The 48th Brigade was a brigade of the British Army.

==World War I==
During World War I, the 48th Brigade was part of the New Army also known as Kitchener's Army. It was assigned to the 16th (Irish) Division and served on the Western Front. Units during World War I included:
- 7th Battalion, Royal Irish Rifles
- 9th Battalion, Royal Munster Fusiliers
- 8th Battalion, Royal Dublin Fusiliers
- 9th Battalion, Royal Dublin Fusiliers
- 1st Battalion, Royal Munster Fusiliers
- 2nd Battalion, Royal Dublin Fusiliers
- 1st Battalion, Royal Dublin Fusiliers
- 2nd Battalion, Royal Munster Fusiliers
- 22nd Battalion, Northumberland Fusiliers
- 18th Battalion, Cameronians (Scottish Rifles)
- 11th Battalion, Royal Irish Fusiliers
- 5th Battalion, Royal Irish Fusiliers
- 10th Battalion, Royal Dublin Fusiliers
- 48th Machine Gun Company
- 48th Trench Mortar Battery

The infantry battalions did not all serve at once, but all were assigned to the brigade during the war.

==Post-war==
48th Gurkha Infantry Brigade was formed in December 1949 by the redesignation of Johore Sub-District in Penang, Malaya.
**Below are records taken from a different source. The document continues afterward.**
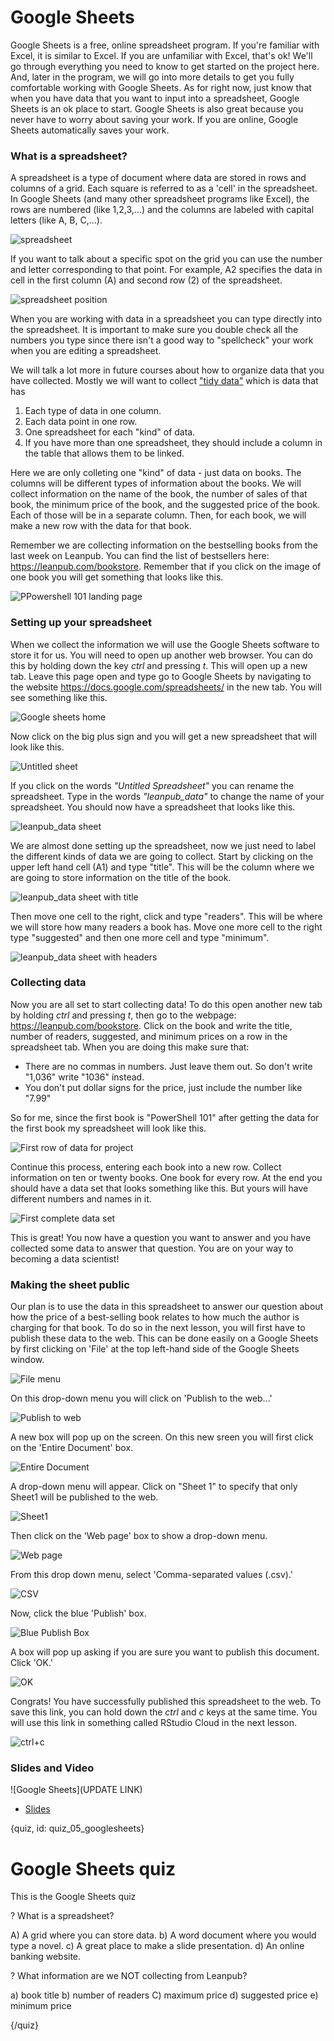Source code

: # Google Sheets

Google Sheets is a free, online spreadsheet program. If you're familiar with Excel, it is similar to Excel. If you are unfamiliar with Excel, that's ok! We'll go through everything you need to know to get started on the project here. And, later in the program, we will go into more details to get you fully comfortable working with Google Sheets. As for right now, just know that when you have data that you want to input into a spreadsheet, Google Sheets is an ok place to start. Google Sheets is also great because you never have to worry about saving your work. If you are online, Google Sheets automatically saves your work.

### What is a spreadsheet?

A spreadsheet is a type of document where data are stored in rows and columns of a grid. Each square is referred to as a 'cell' in the spreadsheet. In Google Sheets (and many other spreadsheet programs like Excel), the rows are numbered (like 1,2,3,...) and the columns are labeled with capital letters (like A, B, C,...). 

![spreadsheet](./img/05_googlesheets/05_cdsintro_googlesheets-02.png)

If you want to talk about a specific spot on the grid you can use the number and letter corresponding to that point. For example, A2 specifies the data in cell in the first column (A) and second row (2) of the spreadsheet.

![spreadsheet position](./img/05_googlesheets/05_cdsintro_googlesheets-03.png)

When you are working with data in a spreadsheet you can type directly into the spreadsheet. It is important to make sure you double check all the numbers you type since there isn't a good way to "spellcheck" your work when you are editing a spreadsheet. 

We will talk a lot more in future courses about how to organize data that you have collected. Mostly we will want to collect ["tidy data"](https://en.wikipedia.org/wiki/Tidy_data) which is data that has 

1. Each type of data in one column. 
2. Each data point in one row. 
3. One spreadsheet for each "kind" of data.
4. If you have more than one spreadsheet, they should include a column in the table that allows them to be linked.

Here we are only colleting one "kind" of data - just data on books. The columns will be different types of information about the books. We will collect information on the name of the book, the number of sales of that book, the minimum price of the book, and the suggested price of the book. Each of those will be in a separate column. Then, for each book, we will make a new row with the data for that book. 

Remember we are collecting information on the bestselling books from the last week on Leanpub. You can find the list of bestsellers here: https://leanpub.com/bookstore. Remember that if you click on the image of one book you will get something that looks like this. 

![PPowershell 101 landing page](./img/05_googlesheets/05_cdsintro_googlesheets-06.png)


### Setting up your spreadsheet

When we collect the information we will use the Google Sheets software to store it for us. You will need to open up another web browser. You can do this by holding down the key _ctrl_ and pressing _t_. This will open up a new tab. Leave this page open and type go to Google Sheets by navigating to the website https://docs.google.com/spreadsheets/ in the new tab. You will see something like this. 

![Google sheets home](./img/05_googlesheets/05_cdsintro_googlesheets-07.png)

Now click on the big plus sign and you will get a new spreadsheet that will look like this. 

![Untitled sheet](./img/05_googlesheets/05_cdsintro_googlesheets-08.png)

If you click on the words _"Untitled Spreadsheet"_ you can rename the spreadsheet. Type in the words _"leanpub\_data"_ to change the name of your spreadsheet. You should now have a spreadsheet that looks like this. 

![leanpub_data sheet](./img/05_googlesheets/05_cdsintro_googlesheets-10.png)

We are almost done setting up the spreadsheet, now we just need to label the different kinds of data we are going to collect. Start by clicking on the upper left hand cell (A1) and type "title". This will be the column where we are going to store information on the title of the book. 

![leanpub_data sheet with title](./img/05_googlesheets/05_cdsintro_googlesheets-11.png)

Then move one cell to the right, click and type "readers". This will be where we will store how many readers a book has. Move one more cell to the right type "suggested" and then one more cell and type "minimum". 

![leanpub_data sheet with headers](./img/05_googlesheets/05_cdsintro_googlesheets-12.png)

### Collecting data

Now you are all set to start collecting data! To do this open another new tab by holding _ctrl_ and pressing _t_, then go to the webpage: https://leanpub.com/bookstore. Click on the book and write the title, number of readers, suggested, and minimum prices on a row in the spreadsheet tab. When you are doing this make sure that: 

* There are no commas in numbers. Just leave them out. So don't write "1,036" write "1036" instead. 
* You don't put dollar signs for the price, just include the number like "7.99"

So for me, since the first book is "PowerShell 101" after getting the data for the first book my spreadsheet will look like this. 

![First row of data for project](./img/05_googlesheets/05_cdsintro_googlesheets-13.png)

Continue this process, entering each book into a new row. Collect information on ten or twenty books. One book for every row. At the end you should have a data set that looks something like this. But yours will have different numbers and names in it. 

![First complete data set](./img/05_googlesheets/05_cdsintro_googlesheets-14.png)

This is great! You now have a question you want to answer and you have collected some data to answer that question. You are on your way to becoming a data scientist!

### Making the sheet public

Our plan is to use the data in this spreadsheet to answer our question about how the price of a best-selling book relates to how much the author is charging for that book. To do so in the next lesson, you will first have to publish these data to the web. This can be done easily on a Google Sheets by first clicking on 'File' at the top left-hand side of the Google Sheets window.

![File menu](./img/05_googlesheets/05_cdsintro_googlesheets-16.png)

On this drop-down menu you will click on 'Publish to the web...' 

![Publish to web](./img/05_googlesheets/05_cdsintro_googlesheets-17.png)

A new box will pop up on the screen. On this new sreen you will first click on the 'Entire Document' box. 

![Entire Document](./img/05_googlesheets/05_cdsintro_googlesheets-18.png)

A drop-down menu will appear. Click on "Sheet 1" to specify that only Sheet1 will be published to the web. 

![Sheet1](./img/05_googlesheets/05_cdsintro_googlesheets-19.png)

Then click on the 'Web page' box to show a drop-down menu. 

![Web page](./img/05_googlesheets/05_cdsintro_googlesheets-20.png)

From this drop down menu, select 'Comma-separated values (.csv).' 

![CSV](./img/05_googlesheets/05_cdsintro_googlesheets-21.png)

Now, click the blue 'Publish' box.

![Blue Publish Box](./img/05_googlesheets/05_cdsintro_googlesheets-22.png)

A box will pop up asking if you are sure you want to publish this document. Click 'OK.'

![OK](./img/05_googlesheets/05_cdsintro_googlesheets-23.png)

Congrats! You have successfully published this spreadsheet to the web. To save this link, you can hold down the _ctrl_ and _c_ keys at the same time. You will use this link in something called RStudio Cloud in the next lesson.

![ctrl+c](./img/05_googlesheets/05_cdsintro_googlesheets-24.png)


### Slides and Video

![Google Sheets](UPDATE LINK)

* [Slides](https://docs.google.com/presentation/d/1EPt7DuMZOqJMElDNMi3PWO66OytMlWPoc-RsopdVxNM/edit?usp=sharing)


{quiz, id: quiz_05_googlesheets}

# Google Sheets quiz

This is the Google Sheets quiz

? What is a spreadsheet?

A) A grid where you can store data.
b) A word document where you would type a novel.
c) A great place to make a slide presentation.
d) An online banking website.

? What information are we NOT collecting from Leanpub?

a) book title
b) number of readers
C) maximum price
d) suggested price
e) minimum price



{/quiz}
It was assigned in September 1952 to the new 17th Gurkha Division. By April 1957 it was part of the garrison in Hong Kong (British Forces Overseas Hong Kong). It was redesignated in December 1976 as the Gurkha Field Force. It was again redesignated in 1987 as the 48th Gurkha Infantry Brigade. It was disbanded in the early 1990s.